Arte indígena no Brasil: agência, alteridade e relação | Els Lagrou

Professora de programas de pós-graduação em Sociologia e Antropologia no Brasil (IFCS, UFRJ), membro de importantes instituições internacionais como o Groupement de Recherche International (GDRI) e dedicada, desde 1989, à pesquisa de campo junto aos Kaxinawa na fronteira oeste do Brasil, Els Lagrou é referência nos estudos de temáticas relacionadas à antropologia da arte, das imagens, dos objetos, das emoções e das filosofias sociais ameríndias. Sua extensa pesquisa durante o doutoramento resultou na publicação de A Fluidez da Forma: arte, alteridade e agência em uma Sociedade Amazônica (Kaxinawa); retomada em muitos aspectos em seu segundo livro – Arte indígena no Brasil: agência, alteridade e relação – que apresenta, além das discussões teóricas, uma preocupação didática perceptível na utilização de uma linguagem mais acessível ao grande público, inclusão de glossário e orientações pedagógicas desenvolvidas por Lúcia Gouvêa Pimentel e Willian Resende Quintal.

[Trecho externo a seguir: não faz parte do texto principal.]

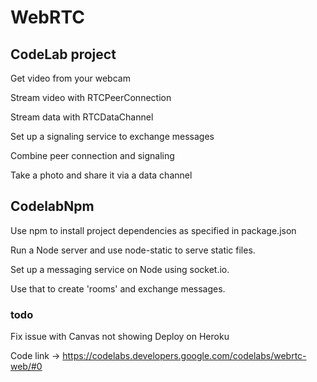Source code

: # WebRTC


## CodeLab project

Get video from your webcam 

Stream video with RTCPeerConnection 

Stream data with RTCDataChannel 

Set up a signaling service to exchange messages 

Combine peer connection and signaling 

Take a photo and share it via a data channel 


## CodelabNpm

Use npm to install project dependencies as specified in package.json 

Run a Node server and use node-static to serve static files. 

Set up a messaging service on Node using socket.io. 

Use that to create 'rooms' and exchange messages. 


### todo  
Fix issue with Canvas not showing 
Deploy on Heroku 

Code link → https://codelabs.developers.google.com/codelabs/webrtc-web/#0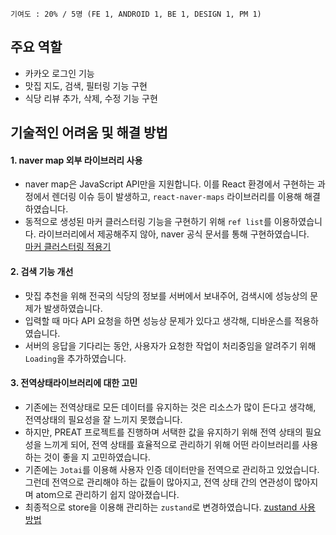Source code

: `기여도 : 20% / 5명 (FE 1, ANDROID 1, BE 1, DESIGN 1, PM 1)`
## 주요 역할
- 카카오 로그인 기능
- 맛집 지도, 검색, 필터링 기능 구현
- 식당 리뷰 추가, 삭제, 수정 기능 구현

## 기술적인 어려움 및 해결 방법
#### 1. naver map 외부 라이브러리 사용
- naver map은 JavaScript API만을 지원합니다. 이를 React 환경에서 구현하는 과정에서 렌더링 이슈 등이 발생하고, `react-naver-maps` 라이브러리를 이용해 해결하였습니다.
- 동적으로 생성된 마커 클러스터링 기능을 구현하기 위해 `ref list`를 이용하였습니다. 라이브러리에서 제공해주지 않아, naver 공식 문서를 통해 구현하였습니다.   
 [마커 클러스터링 적용기](https://velog.io/@sumi-0011/naver-marker-clustering-2)

#### 2. 검색 기능 개선
- 맛집 추천을 위해 전국의 식당의 정보를 서버에서 보내주어, 검색시에 성능상의 문제가 발생하였습니다. 
- 입력할 때 마다 API 요청을 하면 성능상 문제가 있다고 생각해, 디바운스를 적용하였습니다. 
- 서버의 응답을 기다리는 동안, 사용자가 요청한 작업이 처리중임을 알려주기 위해 `Loading`을 추가하였습니다.


#### 3. 전역상태라이브러리에 대한 고민
- 기존에는 전역상태로 모든 데이터를 유지하는 것은 리소스가 많이 든다고 생각해, 전역상태의 필요성을 잘 느끼지 못했습니다. 
- 하지만, PREAT 프로젝트를 진행하며 서택한 값을 유지하기 위해 전역 상태의 필요성을 느끼게 되어, 전역 상태를 효율적으로 관리하기 위해 어떤 라이브러리를 사용하는 것이 좋을 지 고민하였습니다.
- 기존에는 `Jotai`를 이용해 사용자 인증 데이터만을 전역으로 관리하고 있었습니다. 그런데 전역으로 관리해야 하는 값들이 많아지고, 전역 상태 간의 연관성이 많아지며 atom으로 관리하기 쉽지 않아졌습니다. 
- 최종적으로 store을 이용해 관리하는 `zustand`로 변경하였습니다. [zustand 사용 방법](https://github.com/orgs/TEAM-PREAT/discussions)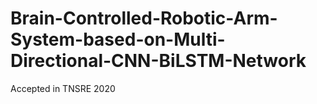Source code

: # Brain-Controlled-Robotic-Arm-System-based-on-Multi-Directional-CNN-BiLSTM-Network
Accepted in TNSRE 2020
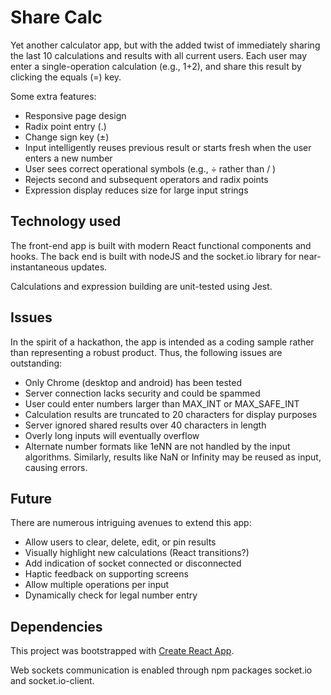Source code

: # Share Calc
Yet another calculator app, but with the added twist of immediately sharing the last 10 calculations and results with all current users.
Each user may enter a single-operation calculation (e.g., 1+2), and share this result by clicking the equals (=) key.

Some extra features:
* Responsive page design
* Radix point entry (.)
* Change sign key (&#0177;)
* Input intelligently reuses previous result or starts fresh when the user enters a new number
* User sees correct operational symbols (e.g., &#0247; rather than / )
* Rejects second and subsequent operators and radix points
* Expression display reduces size for large input strings
 
## Technology used
The front-end app is built with modern React functional components and hooks. The back end is built with nodeJS and the socket.io library for near-instantaneous updates.

Calculations and expression building are unit-tested using Jest.

## Issues
In the spirit of a hackathon, the app is intended as a coding sample rather than representing a robust product. Thus, the following issues are outstanding:

* Only Chrome (desktop and android) has been tested
* Server connection lacks security and could be spammed
* User could enter numbers larger than MAX_INT or MAX_SAFE_INT
* Calculation results are truncated to 20 characters for display purposes
* Server ignored shared results over 40 characters in length
* Overly long inputs will eventually overflow
* Alternate number formats like 1eNN are not handled by the input algorithms. Similarly, results like NaN or Infinity may be reused as input, causing errors.

## Future
There are numerous intriguing avenues to extend this app:
* Allow users to clear, delete, edit, or pin results
* Visually highlight new calculations (React transitions?)
* Add indication of socket connected or disconnected
* Haptic feedback on supporting screens
* Allow multiple operations per input
* Dynamically check for legal number entry

## Dependencies

This project was bootstrapped with [Create React App](https://github.com/facebook/create-react-app).

Web sockets communication is enabled through npm packages socket.io and socket.io-client.
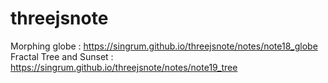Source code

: # threejsnote  
Morphing globe : https://singrum.github.io/threejsnote/notes/note18_globe  
Fractal Tree and Sunset : https://singrum.github.io/threejsnote/notes/note19_tree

Nesta sua mais recente publicação – Arte Indígena no Brasil: agência, alteridade e relação – a autora organiza um ensaio teórico sobre a especificidade da arte indígena sem pretender, como ela mesma destaca na introdução, esboçar um panorama das artes existentes no Brasil. O texto organiza-se em quatro capítulos cujos desenvolvimentos dialogam com belas imagens selecionadas para análise e exemplificação, seguidos da conclusão, de mapa sobre as etnias referidas e das orientações pedagógicas.

O primeiro capítulo ocupa-se com problemáticas teóricas importantes em torno da tradicional distinção entre arte e artefato e o papel da inovação na produção selecionada como artística na cultura ocidental. Partindo de indagações sobre como falar da arte de povos que não possuem esse conceito tal qual nós o conhecemos, a autora relembra alguns momentos da cultura ocidental em sua relação com a história da arte, suas classificações, inovações, a introdução da arte conceitual – que se distancia da noção do belo tão marcante na filosofia moderna do século XVIII –, e questiona se realmente podemos afirmar que os indígenas desconhecem o que convencionamos chamar de arte.

Para dar conta dessas indagações, Lagrou pontua algumas especificidades das produções indígenas como a inexistência da figura do artista, da individualização e, principalmente, a indissociabilidade entre arte e artefato. Esta última, tratada à luz do importante debate entre Arthur Danto e Alfred Gell, no qual o segundo encerra a questão mostrando que nestas sociedades não há como separar os objetos meramente utilitários daqueles com alguma outra característica que o conceba como artístico, uma vez que para estes povos nada está isolado de sua trama de significados culturais.

Assim, por meio de uma série de exemplos de práticas de algumas etnias indígenas brasileiras, o texto conduz o leitor à compreensão de que dependendo do contexto simbólico elencado, o feio pode ser o belo, a inovação na produção pode ser considerada perigosa e desvalorizada, que a escolha de cores, formas e técnicas pode estar associada a elementos humanos e não humanos constituindo expressão de conhecimentos, de saber, e, portanto, são reflexivos e têm um poder de ação no mundo. Fica claro que para estas etnias, a noção estética construída não se relaciona ao incomum, ao extraordinário como durante muito tempo nos acostumamos a ver, mas ela existe e se faz presente nas mais diversas expressões e produções.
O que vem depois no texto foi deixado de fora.